While in Valencia I read Isabella Bird's book about travelling in Japan in the 1870s, and found it very interesting, as an outsider's account of a country in transition from Edo culture to Westernisation. It's full of quotable titbits, but I shall refrain, at least for now. One interesting factoid, though: did you know that the only currency accepted in Japan apart from the yen at that time was the Mexican dollar?

Bird - who already had experience of adventuring in Hawaii and the Rockies before this - was in her mid-forties when she decided to travel the length of Japan (well, from Tokyo to Hokkaido), and she certainly knew her own mind. She isn't afraid of criticising the country: the flea-infested tatami, the food, the abominable roads, etc. On the other hand, this lends her compliments more force, so that when she praises the kindness and courtesy of the Japanese, their immaculate roads and fields, the beauty of the landscape, and so on, we can be confident she means it. Her relationship with her young interpreter, Ito, is also fascinating, if glimpsed only briefly in odd exchanges.

Of course, it turns out that the book has been made into a manga - [不思議の国のバード] (Bird in Wonderland). The Japanese like to look at people looking at them, and of course I like looking at the Japanese doing that, too, especially when refracted through a British children's classic. The allusion to Alice (recalling to me D. C. Angus's The Eastern Wonderland: or Pictures of Japanese Life, which was published at almost the same time as Bird's book, in the early 1880s), only adds to the allure.

Bird in the manga is much younger looking than the real woman, but otherwise it's a fairly faithful adaptation, from what I've seen, but that's only on the basis of a few pages.

How did they handle the fact that Bird, who did not speak Japanese, must speak Japanese in the manga to be understood by its readers? Why, like this:

bird japanese

This is actually quite an accurate representation of my arrival in Valencia.


Your conferences differ from mine, they begin and one does not see daylight for a long time.

I'd be interested in how their roads are both immaculate and abominable.

Immaculate in towns, where there is no litter to be seen; abominable in the country, where they are often quagmires, bridges are down, etc.

Oh, that's interesting.

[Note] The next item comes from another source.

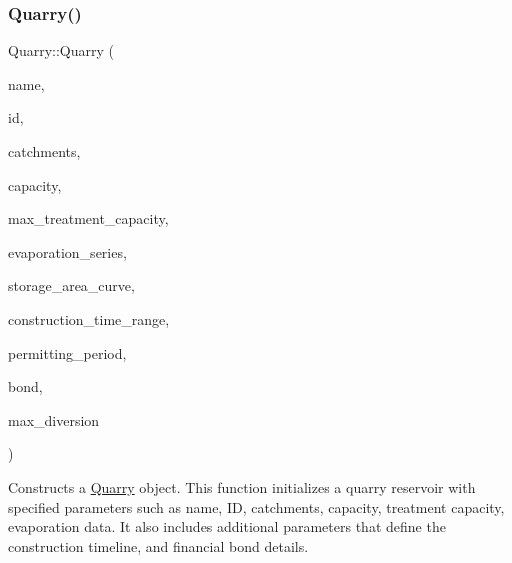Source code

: \subsubsection{\texorpdfstring{Quarry()}{Quarry()}\hspace{0.1cm}{\footnotesize\ttfamily [2/5]}}
{\footnotesize\ttfamily Quarry\+::\+Quarry (\begin{DoxyParamCaption}\item[{const char $\ast$}]{name,  }\item[{const int}]{id,  }\item[{const vector$<$ \mbox{\hyperlink{classCatchment}{Catchment}} $\ast$$>$ \&}]{catchments,  }\item[{const double}]{capacity,  }\item[{const double}]{max\+\_\+treatment\+\_\+capacity,  }\item[{Evaporation\+Series \&}]{evaporation\+\_\+series,  }\item[{Data\+Series $\ast$}]{storage\+\_\+area\+\_\+curve,  }\item[{const vector$<$ double $>$ \&}]{construction\+\_\+time\+\_\+range,  }\item[{double}]{permitting\+\_\+period,  }\item[{\mbox{\hyperlink{classBond}{Bond}} \&}]{bond,  }\item[{double}]{max\+\_\+diversion }\end{DoxyParamCaption})}



Constructs a \mbox{\hyperlink{classQuarry}{Quarry}} object. This function initializes a quarry reservoir with specified parameters such as name, ID, catchments, capacity, treatment capacity, evaporation data. It also includes additional parameters that define the construction timeline, and financial bond details.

Why is that, do you know?

The lack of litter appears to pretty deep-seated in Japanese culture: there's still a horror of litter there (though it coexists paradoxically with a near-total absence of bins). I think it boils down to consideration for others, which is drummed into children as part of a wider, communal ethos from a very early age (even tiny schoolchildren clean their own schools, etc.) She also mentions, which I should have put in the main entry, that Japan was the safest and most crime-free country she had been to (and she was already a seasoned traveller at this date).

As for the bad roads, it was simply a matter of lack of modernisation plus a difficult landscape of mountains, rivers and forests, not to mention frequent landslides, earthquakes and so on that made maintenance difficult and expensive. At the time Bird was travelling you could get a train between Yokohama and Tokyo (which had only just stopped being Edo) but north of Nikko and it was packhorses, with the occasional rickshaw if you were lucky.

That makes so much sense. And evokes such vivid images.

Have you read Philip Pullman's Galatea. It so made me want to go to Valencia, where I still haven't been.

I remember your praising it in the past, but I'm afraid I still haven't - it's not the easiest book to get hold of!

How do you find Valencia? Do you like it as a city?

Very much. I didn't say much about it this time because I was basically in the conference the whole time, but here's my take from last autumn.

was it ICIAM? :O

With 'O' Level maths? I wish! No, it was this.

Ahhh ok, your conference sounds more interesting overall. I was wondering because a lot of people I know were there. (BTW LJ just sent me an email saying "entries you might have missed" and your journal was there. I don't think we connected, but I added you now.)